A herniated disk occurs when some of the soft interior slips out through a crack in the wall of the disk. This most commonly occurs in the low back but can also occur in the vertebrae of the neck.
The escape of this “jelly” is thought to release chemicals that irritate nerves in the surrounding area and cause significant pain. The prolapsed disk may also put pressure on nerves and cause pain through compression.
The cause of a leaking disk is usually gradual wear and overuse as a result of repeated movement over time.
Spinal disks lose some of their water content as a person ages. This reduction in fluid makes the disks less supple and more prone to splitting.
It is not always possible to recall the exact point when a disk problem begins, but it often occurs when lifting objects without bending at the knee or after twisting while lifting a heavy item.
Herniated disks can occur at any age, but they are most common for men between the ages of 20 and 50 years.
Factors that increase the likelihood include:
- Weight: Being overweight puts additional stress on the lower back.
- Genetics: A person might inherit a predisposition to herniated disks.
- Occupation: Individuals with physically demanding jobs or pastimes that involve pushing, pulling, or twisting are prone to herniated disks. Any repetitive activities that strain the spine can cause them.
- Unsafe lifting technique: People should always apply force from the legs, not the back, when lifting heavy items. Incorrect technique can lead to a herniated disk.
- Driving often: A combination of being seated for long periods and the vibrations and movements of the car can damage the disks and spinal structure.
- Sedentary lifestyle: A lack of exercise can lead to a herniated disk.
- Smoking: This might reduce oxygen supply to the disks and lead to a grinding-down of the tissue.
In some cases, a person will have no symptoms.
If symptoms occur, they are often due to pressure on the nerves. Common symptoms can include:
- Numbness and tingling: This occurs in the region of the body that the nerve supplies.
- Weakness: This tends to occur in the muscles linked to the nerve, which may cause stumbling when walking.
- Pain: This occurs in the spine and can spread to the arms and legs.
If the herniated disk is in the lower back, the pain often affects the buttocks, thighs, calves, and, possibly, the feet. This is often referred to as sciatica because the pain travels along the path of the sciatic nerve.
If the problem occurs in the neck, the shoulders and arms normally experience the pain.
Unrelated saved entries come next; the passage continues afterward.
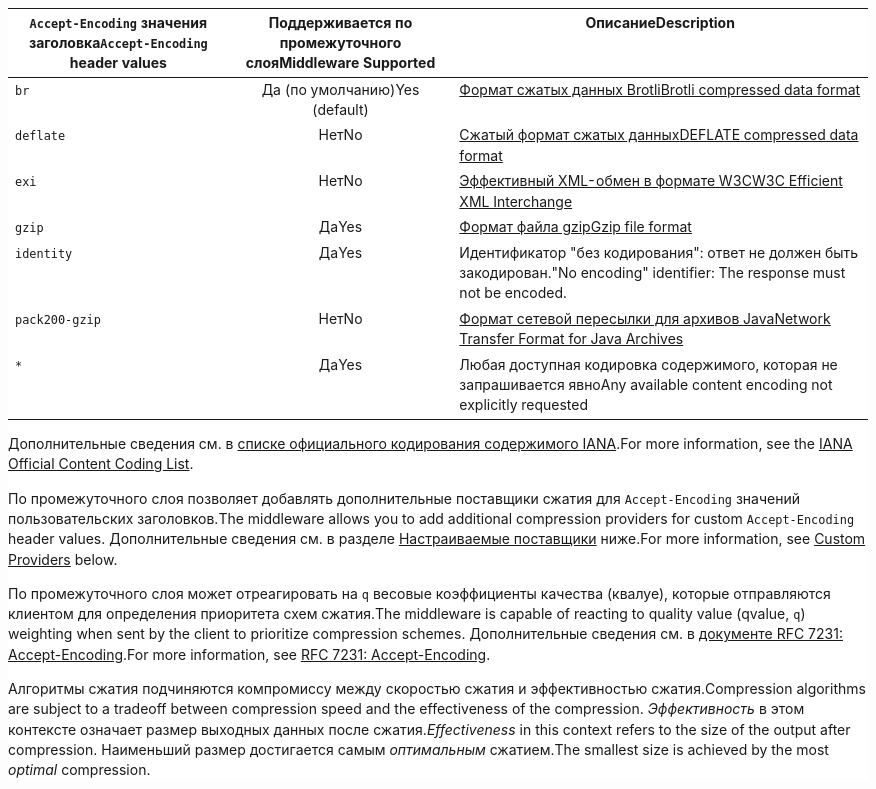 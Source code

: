 | <span data-ttu-id="38578-300">`Accept-Encoding` значения заголовка</span><span class="sxs-lookup"><span data-stu-id="38578-300">`Accept-Encoding` header values</span></span> | <span data-ttu-id="38578-301">Поддерживается по промежуточного слоя</span><span class="sxs-lookup"><span data-stu-id="38578-301">Middleware Supported</span></span> | <span data-ttu-id="38578-302">Описание</span><span class="sxs-lookup"><span data-stu-id="38578-302">Description</span></span> |
| ------------------------------- | :------------------: | ----------- |
| `br`                            | <span data-ttu-id="38578-303">Да (по умолчанию)</span><span class="sxs-lookup"><span data-stu-id="38578-303">Yes (default)</span></span>        | [<span data-ttu-id="38578-304">Формат сжатых данных Brotli</span><span class="sxs-lookup"><span data-stu-id="38578-304">Brotli compressed data format</span></span>](https://tools.ietf.org/html/rfc7932) |
| `deflate`                       | <span data-ttu-id="38578-305">Нет</span><span class="sxs-lookup"><span data-stu-id="38578-305">No</span></span>                   | [<span data-ttu-id="38578-306">Сжатый формат сжатых данных</span><span class="sxs-lookup"><span data-stu-id="38578-306">DEFLATE compressed data format</span></span>](https://tools.ietf.org/html/rfc1951) |
| `exi`                           | <span data-ttu-id="38578-307">Нет</span><span class="sxs-lookup"><span data-stu-id="38578-307">No</span></span>                   | [<span data-ttu-id="38578-308">Эффективный XML-обмен в формате W3C</span><span class="sxs-lookup"><span data-stu-id="38578-308">W3C Efficient XML Interchange</span></span>](https://tools.ietf.org/id/draft-varga-netconf-exi-capability-00.html) |
| `gzip`                          | <span data-ttu-id="38578-309">Да</span><span class="sxs-lookup"><span data-stu-id="38578-309">Yes</span></span>                  | [<span data-ttu-id="38578-310">Формат файла gzip</span><span class="sxs-lookup"><span data-stu-id="38578-310">Gzip file format</span></span>](https://tools.ietf.org/html/rfc1952) |
| `identity`                      | <span data-ttu-id="38578-311">Да</span><span class="sxs-lookup"><span data-stu-id="38578-311">Yes</span></span>                  | <span data-ttu-id="38578-312">Идентификатор "без кодирования": ответ не должен быть закодирован.</span><span class="sxs-lookup"><span data-stu-id="38578-312">"No encoding" identifier: The response must not be encoded.</span></span> |
| `pack200-gzip`                  | <span data-ttu-id="38578-313">Нет</span><span class="sxs-lookup"><span data-stu-id="38578-313">No</span></span>                   | [<span data-ttu-id="38578-314">Формат сетевой пересылки для архивов Java</span><span class="sxs-lookup"><span data-stu-id="38578-314">Network Transfer Format for Java Archives</span></span>](https://jcp.org/aboutJava/communityprocess/review/jsr200/index.html) |
| `*`                             | <span data-ttu-id="38578-315">Да</span><span class="sxs-lookup"><span data-stu-id="38578-315">Yes</span></span>                  | <span data-ttu-id="38578-316">Любая доступная кодировка содержимого, которая не запрашивается явно</span><span class="sxs-lookup"><span data-stu-id="38578-316">Any available content encoding not explicitly requested</span></span> |

<span data-ttu-id="38578-317">Дополнительные сведения см. в [списке официального кодирования содержимого IANA](https://www.iana.org/assignments/http-parameters/http-parameters.xml#http-content-coding-registry).</span><span class="sxs-lookup"><span data-stu-id="38578-317">For more information, see the [IANA Official Content Coding List](https://www.iana.org/assignments/http-parameters/http-parameters.xml#http-content-coding-registry).</span></span>

<span data-ttu-id="38578-318">По промежуточного слоя позволяет добавлять дополнительные поставщики сжатия для `Accept-Encoding` значений пользовательских заголовков.</span><span class="sxs-lookup"><span data-stu-id="38578-318">The middleware allows you to add additional compression providers for custom `Accept-Encoding` header values.</span></span> <span data-ttu-id="38578-319">Дополнительные сведения см. в разделе [Настраиваемые поставщики](#custom-providers) ниже.</span><span class="sxs-lookup"><span data-stu-id="38578-319">For more information, see [Custom Providers](#custom-providers) below.</span></span>

<span data-ttu-id="38578-320">По промежуточного слоя может отреагировать на `q` весовые коэффициенты качества (квалуе), которые отправляются клиентом для определения приоритета схем сжатия.</span><span class="sxs-lookup"><span data-stu-id="38578-320">The middleware is capable of reacting to quality value (qvalue, `q`) weighting when sent by the client to prioritize compression schemes.</span></span> <span data-ttu-id="38578-321">Дополнительные сведения см. в [документе RFC 7231: Accept-Encoding](https://tools.ietf.org/html/rfc7231#section-5.3.4).</span><span class="sxs-lookup"><span data-stu-id="38578-321">For more information, see [RFC 7231: Accept-Encoding](https://tools.ietf.org/html/rfc7231#section-5.3.4).</span></span>

<span data-ttu-id="38578-322">Алгоритмы сжатия подчиняются компромиссу между скоростью сжатия и эффективностью сжатия.</span><span class="sxs-lookup"><span data-stu-id="38578-322">Compression algorithms are subject to a tradeoff between compression speed and the effectiveness of the compression.</span></span> <span data-ttu-id="38578-323">*Эффективность* в этом контексте означает размер выходных данных после сжатия.</span><span class="sxs-lookup"><span data-stu-id="38578-323">*Effectiveness* in this context refers to the size of the output after compression.</span></span> <span data-ttu-id="38578-324">Наименьший размер достигается самым *оптимальным* сжатием.</span><span class="sxs-lookup"><span data-stu-id="38578-324">The smallest size is achieved by the most *optimal* compression.</span></span>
Quick movements or sneezing might induce shooting pains.
Below the waistline, the spinal cord separates into a group of individual nerves, collectively called the cauda equina or “horse’s tail.”
In rare instances, a herniated disk can compress this entire set of nerves.
This can cause permanent weakness, paralysis, loss of bowel and bladder control, and sexual dysfunction.
If this occurs, emergency surgery is the only option.
Seek medical advice if:
- There is any bladder or bowel dysfunction.
- The weakness progresses and prevents normal activities.
- There is increasing numbness around the inner thighs, the backs of the legs, and the rectum.
A doctor can often diagnose a herniated disk with a physical exam.
They might check:
- possibility of tender regions in the back
- muscle strength
- range of motion
- walking ability
- sensitivity to touch
An X-ray can help rule out other conditions with similar symptoms. Other types of imaging can provide more detail as to the location of the herniated disk, such as:
- MRI or CT images: These can pinpoint the location of the disk and the affected nerves.
- A discogram: This involves injecting dye into the soft center of one or more disks to help pinpoint cracks in individual disks.
- A myelogram: This is the process of injecting dye into the spinal fluid then taking an x-ray image. A discogram can show whether a herniated disk is exerting any pressure on the spinal cord and nerves.
Tips for preventing a herniated disk include:
- avoiding obesity or losing weight, if necessary
- learning the correct techniques for lifting and handling
- resting and seeking help if symptoms occur
Although it can sometimes be extremely painful, a herniated disk has many promising treatment options.